With the recent race weekend in Topeka and the chatter about the barrier-busting marks reached there in 1993 by Chuck Etchells and Jim Epler, it got us to thinking how the 1000′ era nitro cars stack up to the performances recorded prior to the move to the shorter distance spawned by the sad and unfortunate loss of Scott Kalitta in 2008. While the decades-old quarter mile speed and elapsed time standards are no longer there for comparison, whether the Top Fuel Dragsters and Funny Cars have actually gotten quicker and faster is an interesting question.
At the 2004 running of the Route 66 Nationals in Joliet, Doug Kalitta used a quickest-ever 4.420 at 328.22 mph and a 3.758 1000′ clocking to down Brandon Bernstein for the event crown. Two years later, in a single pass that will forever live in drag racing infamy and has been appropriately named “the run,” Tony Schumacher and his U.S. Army dragster collected the 2006 Top Fuel championship on the final run of the season in Pomona with a national record-setting 4.428 at 327.98 mph. At the 1000′ marker, his Alan Johnson-tuned mount clocked a blazing 3.759 seconds.
The current 1000′ Top Fuel national record is 3.770 held by Larry Dixon recorded earlier this year in Pomona.

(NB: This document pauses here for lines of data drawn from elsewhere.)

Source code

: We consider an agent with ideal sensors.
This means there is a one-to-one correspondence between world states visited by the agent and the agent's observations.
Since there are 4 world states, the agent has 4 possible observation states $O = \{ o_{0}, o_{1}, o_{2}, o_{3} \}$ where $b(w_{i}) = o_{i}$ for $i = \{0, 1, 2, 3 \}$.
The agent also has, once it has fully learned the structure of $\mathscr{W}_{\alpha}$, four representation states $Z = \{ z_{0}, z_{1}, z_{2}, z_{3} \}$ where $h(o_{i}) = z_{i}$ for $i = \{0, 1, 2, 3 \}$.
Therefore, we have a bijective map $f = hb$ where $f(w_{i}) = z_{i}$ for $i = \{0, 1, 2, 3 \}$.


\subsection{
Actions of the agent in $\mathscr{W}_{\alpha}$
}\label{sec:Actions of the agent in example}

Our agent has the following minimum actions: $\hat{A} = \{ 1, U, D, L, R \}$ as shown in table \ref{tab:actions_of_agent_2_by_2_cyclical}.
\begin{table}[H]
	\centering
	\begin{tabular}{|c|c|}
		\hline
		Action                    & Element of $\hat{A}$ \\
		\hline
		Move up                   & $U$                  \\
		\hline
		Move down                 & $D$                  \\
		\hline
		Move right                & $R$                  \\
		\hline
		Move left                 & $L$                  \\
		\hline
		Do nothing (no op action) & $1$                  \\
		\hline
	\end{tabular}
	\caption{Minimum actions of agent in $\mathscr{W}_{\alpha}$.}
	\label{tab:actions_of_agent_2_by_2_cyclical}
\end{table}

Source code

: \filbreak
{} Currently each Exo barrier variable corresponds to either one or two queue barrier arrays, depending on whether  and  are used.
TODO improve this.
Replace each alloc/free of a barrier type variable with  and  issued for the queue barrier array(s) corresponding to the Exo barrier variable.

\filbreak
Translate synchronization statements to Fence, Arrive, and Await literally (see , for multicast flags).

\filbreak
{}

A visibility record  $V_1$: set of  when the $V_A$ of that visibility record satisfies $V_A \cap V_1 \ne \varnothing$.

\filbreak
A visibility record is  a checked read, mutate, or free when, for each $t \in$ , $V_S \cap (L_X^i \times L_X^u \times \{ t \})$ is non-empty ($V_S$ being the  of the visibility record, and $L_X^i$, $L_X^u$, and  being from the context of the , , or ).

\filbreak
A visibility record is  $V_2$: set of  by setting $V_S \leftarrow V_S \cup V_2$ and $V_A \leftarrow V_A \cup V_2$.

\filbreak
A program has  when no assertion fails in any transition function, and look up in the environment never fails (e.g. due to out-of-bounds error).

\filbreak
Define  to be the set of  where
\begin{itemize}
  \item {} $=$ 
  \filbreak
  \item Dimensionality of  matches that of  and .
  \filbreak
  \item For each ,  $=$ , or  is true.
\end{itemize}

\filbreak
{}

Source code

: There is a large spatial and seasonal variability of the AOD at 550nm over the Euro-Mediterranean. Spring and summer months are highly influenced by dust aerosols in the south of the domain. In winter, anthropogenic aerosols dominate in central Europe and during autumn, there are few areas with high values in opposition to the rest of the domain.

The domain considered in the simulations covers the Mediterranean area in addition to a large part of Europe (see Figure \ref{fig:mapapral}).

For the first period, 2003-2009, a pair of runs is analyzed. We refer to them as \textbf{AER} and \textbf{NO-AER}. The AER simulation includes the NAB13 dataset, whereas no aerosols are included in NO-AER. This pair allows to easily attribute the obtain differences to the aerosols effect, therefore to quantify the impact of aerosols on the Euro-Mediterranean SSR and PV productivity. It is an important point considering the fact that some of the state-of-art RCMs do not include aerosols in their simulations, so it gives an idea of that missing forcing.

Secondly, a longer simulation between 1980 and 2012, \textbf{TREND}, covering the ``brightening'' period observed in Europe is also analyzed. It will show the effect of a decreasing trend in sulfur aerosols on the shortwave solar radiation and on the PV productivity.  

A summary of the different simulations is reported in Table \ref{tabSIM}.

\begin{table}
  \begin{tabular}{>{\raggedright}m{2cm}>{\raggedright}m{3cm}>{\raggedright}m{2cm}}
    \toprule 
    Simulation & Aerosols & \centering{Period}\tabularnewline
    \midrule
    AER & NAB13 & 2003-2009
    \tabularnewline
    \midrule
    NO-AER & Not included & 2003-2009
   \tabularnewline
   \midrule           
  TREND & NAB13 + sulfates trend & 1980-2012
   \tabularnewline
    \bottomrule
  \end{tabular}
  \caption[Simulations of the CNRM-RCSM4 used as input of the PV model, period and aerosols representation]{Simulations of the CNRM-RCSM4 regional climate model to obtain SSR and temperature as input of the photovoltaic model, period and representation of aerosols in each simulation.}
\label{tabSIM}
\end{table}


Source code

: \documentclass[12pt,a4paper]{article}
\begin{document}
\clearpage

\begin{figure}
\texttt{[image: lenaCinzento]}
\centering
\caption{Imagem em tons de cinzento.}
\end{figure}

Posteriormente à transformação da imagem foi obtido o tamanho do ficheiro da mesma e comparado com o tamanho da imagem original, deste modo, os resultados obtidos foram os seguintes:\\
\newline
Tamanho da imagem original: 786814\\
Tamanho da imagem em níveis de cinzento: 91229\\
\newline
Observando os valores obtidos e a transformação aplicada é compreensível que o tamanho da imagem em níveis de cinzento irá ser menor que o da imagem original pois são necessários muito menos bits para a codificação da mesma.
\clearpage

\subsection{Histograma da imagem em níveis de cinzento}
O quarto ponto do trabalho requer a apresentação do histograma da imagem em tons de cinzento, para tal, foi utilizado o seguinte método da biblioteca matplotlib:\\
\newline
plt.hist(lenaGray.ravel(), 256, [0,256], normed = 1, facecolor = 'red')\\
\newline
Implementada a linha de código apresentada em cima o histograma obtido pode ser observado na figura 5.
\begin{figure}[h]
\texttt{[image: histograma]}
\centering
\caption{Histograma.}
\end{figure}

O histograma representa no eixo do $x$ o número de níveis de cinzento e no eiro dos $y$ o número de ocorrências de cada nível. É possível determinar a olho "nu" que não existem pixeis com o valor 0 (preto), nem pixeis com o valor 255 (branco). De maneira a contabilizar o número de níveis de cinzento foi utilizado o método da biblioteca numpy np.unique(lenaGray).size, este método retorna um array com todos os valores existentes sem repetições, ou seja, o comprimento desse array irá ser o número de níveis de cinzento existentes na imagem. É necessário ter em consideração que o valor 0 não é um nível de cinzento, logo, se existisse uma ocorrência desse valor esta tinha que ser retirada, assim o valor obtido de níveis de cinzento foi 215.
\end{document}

However, Cory McClenathan holds the honor of the quickest 1000′ lap to date – even quicker than the performance laid down by Kalitta and Schumacher – at 3.752 set at last years’ NHRA Supernationals in Englishtown.
On the Funny Car side of the coin, the flopper contingent had a field day that may never be equaled at the 2007 Checker Schucks and Kragen Nationals in Phoenix, where Robert Hight recorded the quickest pass in history at 4.636 seconds at 327.74 mph, posting an incredible 3.955 at the 1000′ blocks.
Since moving to the 1000′ distance, the Funny Cars have yet to even tickle that mark by Hight or the other 3.9-second clockings set during and prior to 2008. At present, the NHRA Funny Car national record is a scant 4.011 held by Don Schumacher racing team driver Matt Hagan and set last fall in Reading. That run, however, is still short of the 4.005 set by Hight at the NHRA Virginia Nationals in Richmond that remains the quickest lap in the 1000′ era.